Decade-Old Smoking Lawsuit to Be Heard in Boston This Week

In a class-action suit, smokers are calling for Philip Morris to pay for lung cancer screenings.

In 2006, Massachusetts smokers sued the cigarette maker Philip Morris, alleging that Marlboro cigarettes could have been made more safely and with fewer carcinogens.

Starting this week, the case is resurfacing in Boston, where it will be heard by a jury in federal court. But the jury will not be deliberating on monetary damages; instead, it will decide whether Philip Morris should be required to pay for advanced chest scans that can detect early-stage lung cancer.

In a 2014 district court hearing, the plaintiffs argued that “no amount of money damages could provide a remedy as complete, certain and efficient as” the chest scans. On the other hand, lawyers for Philip Morris have argued in past hearings that, because the dangers of smoking in general are widely known, the company should not be held liable for financing smokers’ medical screenings.

The case will be heard in two stages. First, the jury will decide whether the Marlboro cigarettes—which plaintiffs claim were made defectively, and could have been produced more safely—were, indeed, excessively dangerous. If they are found to be, the jury will then deliberate on whether and how the smokers should receive medical tests.

When a judge decided the case could be heard as a class-action suit—filed by habitual Marlboro smokers at least 50 years old who had not been diagnosed with lung cancer—in 2010, many health insurance plans did not cover the type of scans at issue in the case.
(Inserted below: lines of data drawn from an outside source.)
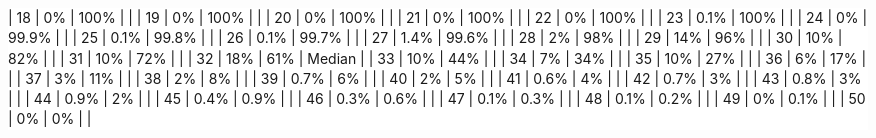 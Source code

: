 | 18 | 0% | 100% |  |
| 19 | 0% | 100% |  |
| 20 | 0% | 100% |  |
| 21 | 0% | 100% |  |
| 22 | 0% | 100% |  |
| 23 | 0.1% | 100% |  |
| 24 | 0% | 99.9% |  |
| 25 | 0.1% | 99.8% |  |
| 26 | 0.1% | 99.7% |  |
| 27 | 1.4% | 99.6% |  |
| 28 | 2% | 98% |  |
| 29 | 14% | 96% |  |
| 30 | 10% | 82% |  |
| 31 | 10% | 72% |  |
| 32 | 18% | 61% | Median |
| 33 | 10% | 44% |  |
| 34 | 7% | 34% |  |
| 35 | 10% | 27% |  |
| 36 | 6% | 17% |  |
| 37 | 3% | 11% |  |
| 38 | 2% | 8% |  |
| 39 | 0.7% | 6% |  |
| 40 | 2% | 5% |  |
| 41 | 0.6% | 4% |  |
| 42 | 0.7% | 3% |  |
| 43 | 0.8% | 3% |  |
| 44 | 0.9% | 2% |  |
| 45 | 0.4% | 0.9% |  |
| 46 | 0.3% | 0.6% |  |
| 47 | 0.1% | 0.3% |  |
| 48 | 0.1% | 0.2% |  |
| 49 | 0% | 0.1% |  |
| 50 | 0% | 0% |  |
More recently, however, more plans, including Medicare, have begun to do so.

Still, Northeastern University law professor Richard Daynard told AP that technological advances in medical screening could help the case come out in favor of the plaintiffs, a result not common in similar suits.

“What’s happened is you have better technology which captures the tumors at a much earlier stage where there’s a very good chance that if you get them that the person … is probably not going to die from it,” Daynard said.

The case begins tomorrow at 9 a.m. and will be heard by Judge Denise Casper.